Paper short abstract:
This communication explores olive harvesting practices and olive oil production. Based on ongoing ethnographic work in southern Spain, this papers examines how current olive food system contributes to making some humans more vulnerable than others, and why this impacts women disproportionately.
Paper long abstract:
Andalusians of Jaén,
proud olive pickers,
tell me from your soul: who,
who raised the olive trees?
They were not raised by nothing,
nor by money, nor by the master,
but by the silent earth,
by work and by sweat.
In these famous verses, which are the official anthem of Jaén province in Andalusia, Miguel Hernandez asks the “proud olive pickers” to answer this question: “Who raised the olive trees?” For this paper, I will ask the ensuing question: "who picks them today?"
From an anthropological perspective rooted in gender studies, this communication explores agricultural and agri-food practices around olive oil production, especially during harvest season. This moment is when this system can be seen as a "synthesis of field and factory," as Sidney W. Mintz defines plantation.
This paper is based on ongoing ethnographic work in southern Spain and aims to understand how contemporary olive oil “food system” contributes to making some humans more vulnerable than others, particularly according to gender.

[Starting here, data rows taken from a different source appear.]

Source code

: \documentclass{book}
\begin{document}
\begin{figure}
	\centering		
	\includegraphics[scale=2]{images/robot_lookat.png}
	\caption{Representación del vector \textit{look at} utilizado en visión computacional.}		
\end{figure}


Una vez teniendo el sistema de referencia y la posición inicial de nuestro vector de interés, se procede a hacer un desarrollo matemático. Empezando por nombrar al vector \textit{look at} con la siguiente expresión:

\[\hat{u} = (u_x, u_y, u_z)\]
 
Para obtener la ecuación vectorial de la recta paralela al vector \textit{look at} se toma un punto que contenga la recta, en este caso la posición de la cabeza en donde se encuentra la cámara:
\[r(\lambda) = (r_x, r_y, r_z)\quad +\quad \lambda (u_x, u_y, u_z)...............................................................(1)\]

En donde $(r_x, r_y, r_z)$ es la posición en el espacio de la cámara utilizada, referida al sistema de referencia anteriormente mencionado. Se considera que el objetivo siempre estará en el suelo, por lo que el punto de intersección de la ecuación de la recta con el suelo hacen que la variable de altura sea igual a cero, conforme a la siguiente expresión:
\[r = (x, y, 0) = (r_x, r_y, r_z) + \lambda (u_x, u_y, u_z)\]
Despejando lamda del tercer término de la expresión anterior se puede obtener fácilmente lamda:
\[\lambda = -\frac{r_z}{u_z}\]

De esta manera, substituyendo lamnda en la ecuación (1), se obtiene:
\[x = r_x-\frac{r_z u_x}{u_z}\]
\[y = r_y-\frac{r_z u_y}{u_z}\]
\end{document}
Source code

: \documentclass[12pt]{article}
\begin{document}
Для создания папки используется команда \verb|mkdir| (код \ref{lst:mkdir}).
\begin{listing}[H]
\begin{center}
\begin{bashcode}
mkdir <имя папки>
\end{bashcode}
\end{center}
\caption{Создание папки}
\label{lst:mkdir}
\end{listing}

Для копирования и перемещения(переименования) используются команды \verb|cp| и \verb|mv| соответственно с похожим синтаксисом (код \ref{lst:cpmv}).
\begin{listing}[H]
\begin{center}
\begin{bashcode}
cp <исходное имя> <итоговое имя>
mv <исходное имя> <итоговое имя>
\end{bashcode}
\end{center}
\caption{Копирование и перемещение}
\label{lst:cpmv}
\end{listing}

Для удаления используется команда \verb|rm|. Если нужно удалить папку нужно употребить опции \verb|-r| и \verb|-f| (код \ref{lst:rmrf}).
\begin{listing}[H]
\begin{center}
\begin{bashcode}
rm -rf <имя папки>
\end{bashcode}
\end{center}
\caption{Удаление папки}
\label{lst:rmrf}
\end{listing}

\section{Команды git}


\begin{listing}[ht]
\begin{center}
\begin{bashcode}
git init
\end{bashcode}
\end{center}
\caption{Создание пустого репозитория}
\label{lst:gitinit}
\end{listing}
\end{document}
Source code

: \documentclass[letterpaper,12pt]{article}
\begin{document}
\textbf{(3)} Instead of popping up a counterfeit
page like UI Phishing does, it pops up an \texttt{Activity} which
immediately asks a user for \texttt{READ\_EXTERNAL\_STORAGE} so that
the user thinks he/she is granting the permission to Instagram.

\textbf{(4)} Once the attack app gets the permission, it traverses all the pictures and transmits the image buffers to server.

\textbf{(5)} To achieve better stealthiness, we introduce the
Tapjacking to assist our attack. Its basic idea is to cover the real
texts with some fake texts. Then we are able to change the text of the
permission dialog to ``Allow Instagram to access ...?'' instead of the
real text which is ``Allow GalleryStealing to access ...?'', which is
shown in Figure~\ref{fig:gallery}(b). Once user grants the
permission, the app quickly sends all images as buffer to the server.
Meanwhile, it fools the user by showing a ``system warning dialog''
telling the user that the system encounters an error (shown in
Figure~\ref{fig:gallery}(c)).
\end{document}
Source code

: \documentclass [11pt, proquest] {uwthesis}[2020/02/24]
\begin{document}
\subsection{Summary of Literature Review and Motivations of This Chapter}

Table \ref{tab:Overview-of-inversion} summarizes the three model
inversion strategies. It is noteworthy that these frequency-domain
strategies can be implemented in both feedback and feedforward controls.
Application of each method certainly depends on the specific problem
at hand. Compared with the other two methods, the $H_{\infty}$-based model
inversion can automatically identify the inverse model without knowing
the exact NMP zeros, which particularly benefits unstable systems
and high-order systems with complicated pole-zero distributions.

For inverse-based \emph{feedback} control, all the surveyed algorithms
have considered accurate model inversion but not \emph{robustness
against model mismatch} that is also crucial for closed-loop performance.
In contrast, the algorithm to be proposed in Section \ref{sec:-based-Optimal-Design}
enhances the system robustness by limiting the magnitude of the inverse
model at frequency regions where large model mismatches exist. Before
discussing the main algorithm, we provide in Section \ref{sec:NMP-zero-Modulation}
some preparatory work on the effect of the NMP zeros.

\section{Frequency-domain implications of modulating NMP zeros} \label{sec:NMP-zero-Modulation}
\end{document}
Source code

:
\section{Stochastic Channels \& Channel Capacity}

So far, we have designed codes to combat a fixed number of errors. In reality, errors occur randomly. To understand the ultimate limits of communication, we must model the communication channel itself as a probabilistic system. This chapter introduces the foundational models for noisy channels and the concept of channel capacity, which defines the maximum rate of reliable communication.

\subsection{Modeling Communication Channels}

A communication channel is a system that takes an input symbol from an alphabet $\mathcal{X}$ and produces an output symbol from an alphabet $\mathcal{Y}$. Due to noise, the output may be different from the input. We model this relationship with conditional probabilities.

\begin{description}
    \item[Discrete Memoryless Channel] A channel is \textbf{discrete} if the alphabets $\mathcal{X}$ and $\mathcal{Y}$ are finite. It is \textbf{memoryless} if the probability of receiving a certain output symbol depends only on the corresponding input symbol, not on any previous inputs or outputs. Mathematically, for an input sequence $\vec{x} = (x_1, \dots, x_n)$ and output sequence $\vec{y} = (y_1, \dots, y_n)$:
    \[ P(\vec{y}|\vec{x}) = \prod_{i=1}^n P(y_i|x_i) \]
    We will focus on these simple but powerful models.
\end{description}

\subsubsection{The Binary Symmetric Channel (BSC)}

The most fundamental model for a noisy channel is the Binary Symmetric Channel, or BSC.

Following Donna Haraway’s idea that plantation is "the discipline of plants in particular, and the discipline of humans to work on those", I first explore the modeling of land and landscape for olive growing purposes. I then analyse more extensively the social aspects of work organization in cultivating, harvesting and processing olives, with an emphasis on gender inequalities. Finally I will evoke ongoing local struggles and avenues of hope that arose during my fieldwork.